Many different settings have been proposed as likely or “optimum” for the emergence and prosperity of life, ranging from deep-sea hydrothermal vents and geothermal springs, to land surfaces and mineral-water-air interphases (Baross and Hoffman 1985; Retallack 1986a; Holm 1992; Battistuzzi and Hedges 2009; Aller et al. 2010; Hazen and Sverjensky 2010; Mulkidjanian et al. 2012). However, one preferred environment where many of the oldest signs of life are found is shallow marine continental margins (see references in Schopf and Klein 1992). Whether this is a true fact or a consequence of the incompleteness/selectivity of the record is still to be resolved. However, in these coastal environments microbes were likely to have been periodically exposed and desiccated, as happens in most such environments today, and likely developed adaptations for long-term desiccation regimes (e.g., thick hygroscopic sheaths) and high UV radiation (e.g., living interstitially).

Some of the oldest examples of life activity, which come precisely from aquatic, shallow marine (Klein et al. 1987; Schopf and Klein 1992; Van Kranendonk et al. 2008; Westall 2010; Van Kranendonk 2011; Hickman and Van Kranendonk 2012), shallow lacustrine (Awramik and Buchheim 2009; Hickman and Van Kranendonk 2012), and intertidal environments (e.g., Noffke et al. 2006; Noffke 2010; Noffke et al. 2011; Westall et al. 2011), show signs of evaporation (e.g., Noffke et al. 2008; Westall et al. 2011; Hickman and Van Kranendonk 2012), which suggests that early microbial communities in shallow waters had to deal with periodic desiccation and UV radiation >3,400 Ma ago. This further implies adaptations to resist desiccation, salinity fluctuations, and UV radiation that could be successfully used even after prolonged desiccation. Dry conditions can be expected also for lacustrine and fluviatile environments. Desiccation allows dispersion by wind, which seems like a reasonable means for land colonization. Through this mode of dispersion, communities would tend to be at or near the surface instead of underground, even when migration to aquifers can occur. Perhaps environments with periodic subaerial exposure (especially estuarine and intertidal) were crucial scenarios for a biological transition from water to land.

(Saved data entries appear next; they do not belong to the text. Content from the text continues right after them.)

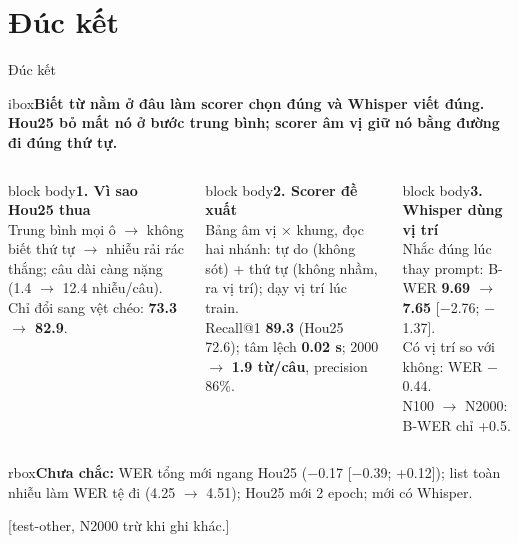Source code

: \documentclass[aspectratio=169,xcolor=table]{beamer}
\newcommand{\src}[1]{\par\vfill{\tiny\color{TextGray}[#1]}}
\newcommand{\ra}{$\rightarrow$}
\newcommand{\nbox}[2][block body]{\begin{beamercolorbox}[sep=0.45em,rounded=true]{#1}\footnotesize #2\end{beamercolorbox}}
\newcommand{\yeu}[1]{\begin{beamercolorbox}[sep=0.40em,rounded=true]{rbox}\footnotesize #1\end{beamercolorbox}}
\newcommand{\nb}[1]{\textcolor{Accent}{#1}}
\newcommand{\insight}[1]{\begin{beamercolorbox}[sep=0.55em,rounded=true]{ibox}\small\bfseries #1\end{beamercolorbox}\vspace{0.15cm}}
\begin{document}
\section{Đúc kết}
\begin{frame}{Đúc kết}
\insight{Biết \nb{từ nằm ở đâu} làm scorer \nb{chọn đúng} và Whisper \nb{viết đúng}. Hou25 bỏ mất nó ở bước trung bình; scorer âm vị giữ nó bằng đường đi đúng thứ tự.}
\begin{columns}[T]
\nbox{\textbf{1. Vì sao Hou25 thua}\\[2pt]\scriptsize
Trung bình mọi ô \ra{} không biết thứ tự \ra{} nhiễu rải rác thắng; câu dài càng nặng (1.4 \ra{} 12.4 nhiễu/câu).\\[1pt]
Chỉ đổi sang vệt chéo: \textbf{73.3 \ra{} 82.9}.}
\nbox{\textbf{2. Scorer đề xuất}\\[2pt]\scriptsize
Bảng âm vị $\times$ khung, đọc hai nhánh: tự do (không sót) + thứ tự (không nhầm, ra vị trí); dạy vị trí lúc train.\\[1pt]
Recall@1 \textbf{89.3} (Hou25 72.6); tâm lệch \textbf{0.02 s}; 2000 \ra{} \textbf{1.9 từ/câu}, precision 86\%.}
\nbox{\textbf{3. Whisper dùng vị trí}\\[2pt]\scriptsize
Nhắc đúng lúc thay prompt: B-WER \textbf{9.69 \ra{} 7.65} [$-$2.76; $-$1.37].\\[1pt]
Có vị trí so với không: WER $-$0.44.\\[1pt]
N100 \ra{} N2000: B-WER chỉ +0.5.}
\end{columns}
\vspace{0.02cm}
\yeu{\scriptsize\textbf{Chưa chắc:} WER tổng mới ngang Hou25 ($-$0.17 [$-$0.39; +0.12]); list toàn nhiễu làm WER tệ đi (4.25 \ra{} 4.51); Hou25 mới 2 epoch; mới có Whisper.}
\src{test-other, N2000 trừ khi ghi khác.}
\end{frame}
\end{document}
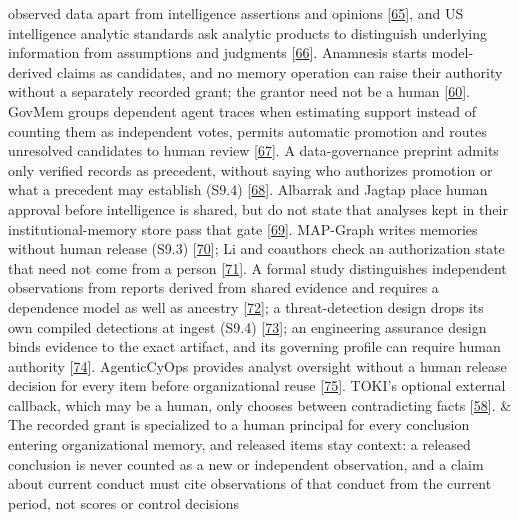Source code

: \documentclass[
  11pt,
]{article}
\begin{document}
\begin{table}[!tp]
{\begin{tabular}
observed data apart from intelligence assertions and opinions
{[}\protect\hyperlink{ref-OASIS2021STIX}{65}{]}, and US intelligence
analytic standards ask analytic products to distinguish underlying
information from assumptions and judgments
{[}\protect\hyperlink{ref-ODNI2015ICD203}{66}{]}. Anamnesis starts
model-derived claims as candidates, and no memory operation can raise
their authority without a separately recorded grant; the grantor need
not be a human {[}\protect\hyperlink{ref-Dan2026Anamnesis}{60}{]}.
GovMem groups dependent agent traces when estimating support instead of
counting them as independent votes, permits automatic promotion and
routes unresolved candidates to human review
{[}\protect\hyperlink{ref-Qi2026GovMem}{67}{]}. A data-governance
preprint admits only verified records as precedent, without saying who
authorizes promotion or what a precedent may establish (S9.4)
{[}\protect\hyperlink{ref-Akhtar2026Contestable}{68}{]}. Albarrak and
Jagtap place human approval before intelligence is shared, but do not
state that analyses kept in their institutional-memory store pass that
gate {[}\protect\hyperlink{ref-AlbarrakJagtap2026Industry4CTI}{69}{]}.
MAP-Graph writes memories without human release (S9.3)
{[}\protect\hyperlink{ref-Wang2026MAPGraph}{70}{]}; Li and coauthors
check an authorization state that need not come from a person
{[}\protect\hyperlink{ref-Li2026EvidenceToEffect}{71}{]}. A formal study
distinguishes independent observations from reports derived from shared
evidence and requires a dependence model as well as ancestry
{[}\protect\hyperlink{ref-Bara2026EpistemicSybil}{72}{]}; a
threat-detection design drops its own compiled detections at ingest
(S9.4) {[}\protect\hyperlink{ref-Evron2026AdversaryBrains}{73}{]}; an
engineering assurance design binds evidence to the exact artifact, and
its governing profile can require human authority
{[}\protect\hyperlink{ref-Koch2026AgileV}{74}{]}. AgenticCyOps provides
analyst oversight without a human release decision for every item before
organizational reuse
{[}\protect\hyperlink{ref-Mitra2026AgenticCyOps}{75}{]}. TOKI's optional
external callback, which may be a human, only chooses between
contradicting facts {[}\protect\hyperlink{ref-Wang2026TOKI}{58}{]}. &
The recorded grant is specialized to a human principal for every
conclusion entering organizational memory, and released items stay
context: a released conclusion is never counted as a new or independent
observation, and a claim about current conduct must cite observations of
that conduct from the current period, not scores or control decisions

\end{tabular}}
\end{table}
\end{document}
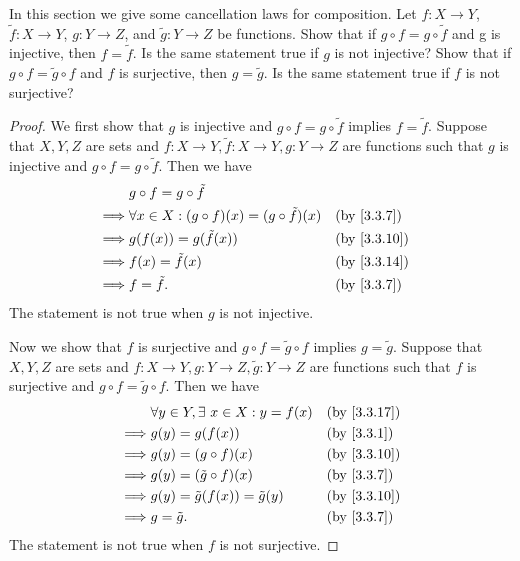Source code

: \begin{ex}\label{ex:3.3.4}
  In this section we give some cancellation laws for composition.
  Let \(f : X \to Y\), \(\tilde{f} : X \to Y\), \(g : Y \to Z\), and \(\tilde{g} : Y \to Z\) be functions.
  Show that if \(g \circ f = g \circ \tilde{f}\) and g is injective, then \(f = \tilde{f}\).
  Is the same statement true if \(g\) is not injective?
  Show that if \(g \circ f = \tilde{g} \circ f\) and \(f\) is surjective, then \(g = \tilde{g}\).
  Is the same statement true if \(f\) is not surjective?
\end{ex}

\begin{proof}
  We first show that \(g\) is injective and \(g \circ f = g \circ \tilde{f}\) implies \(f = \tilde{f}\).
  Suppose that \(X, Y, Z\) are sets and \(f : X \to Y, \tilde{f} : X \to Y, g : Y \to Z\) are functions such that \(g\) is injective and \(g \circ f = g \circ \tilde{f}\).
  Then we have
  \begin{align*}
             & g \circ f = g \circ \tilde{f}                                                            \\
    \implies & \forall x \in X : (g \circ f)(x) = (g \circ \tilde{f})(x) &  & \text{(by \cref{3.3.7})}  \\
    \implies & g(f(x)) = g(\tilde{f}(x))                                 &  & \text{(by \cref{3.3.10})} \\
    \implies & f(x) = \tilde{f}(x)                                       &  & \text{(by \cref{3.3.14})} \\
    \implies & f = \tilde{f}.                                            &  & \text{(by \cref{3.3.7})}
  \end{align*}
  The statement is not true when \(g\) is not injective.

  Now we show that \(f\) is surjective and \(g \circ f = \tilde{g} \circ f\) implies \(g = \tilde{g}\).
  Suppose that \(X, Y, Z\) are sets and \(f : X \to Y, g : Y \to Z, \tilde{g} : Y \to Z\) are functions such that \(f\) is surjective and \(g \circ f = \tilde{g} \circ f\).
  Then we have
  \begin{align*}
             & \forall y \in Y, \exists\ x \in X : y = f(x) &  & \text{(by \cref{3.3.17})} \\
    \implies & g(y) = g(f(x))                               &  & \text{(by \cref{3.3.1})}  \\
    \implies & g(y) = (g \circ f)(x)                        &  & \text{(by \cref{3.3.10})} \\
    \implies & g(y) = (\tilde{g} \circ f)(x)                &  & \text{(by \cref{3.3.7})}  \\
    \implies & g(y) = \tilde{g}(f(x)) = \tilde{g}(y)        &  & \text{(by \cref{3.3.10})} \\
    \implies & g = \tilde{g}.                               &  & \text{(by \cref{3.3.7})}
  \end{align*}
  The statement is not true when \(f\) is not surjective.
\end{proof}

Apparently not only prokaryotes were abundant in shallow Precambrian environments; the oldest eukaryotic-like fossils (acritarchs; Buick 2010) found so far (that perhaps needed oxygen for advantageous energetic and metabolic capabilities) are ~3,200 Ma old and were also present in estuarine environments (Javaux et al. 2010). This indicates that life achieved a relatively rapid global presence and had diversified enough (Kandler 1994; Altermann and Schopf 1995; Ueno et al. 2006; Blank 2009; David and Alm 2011) to occupy a wide variety of ecological niches by the Paleoarchean, even in places that may have been severely disturbed by asteroid impacts (see Walsh 1992and references therein). Even greater biological diversity, ubiquity, abundance, and habitats are seen in the younger Proterozoic record (e.g., Schopf 1992a; Schopf and Klein 1992), for which rocks are better preserved and more abundant than Archean ones.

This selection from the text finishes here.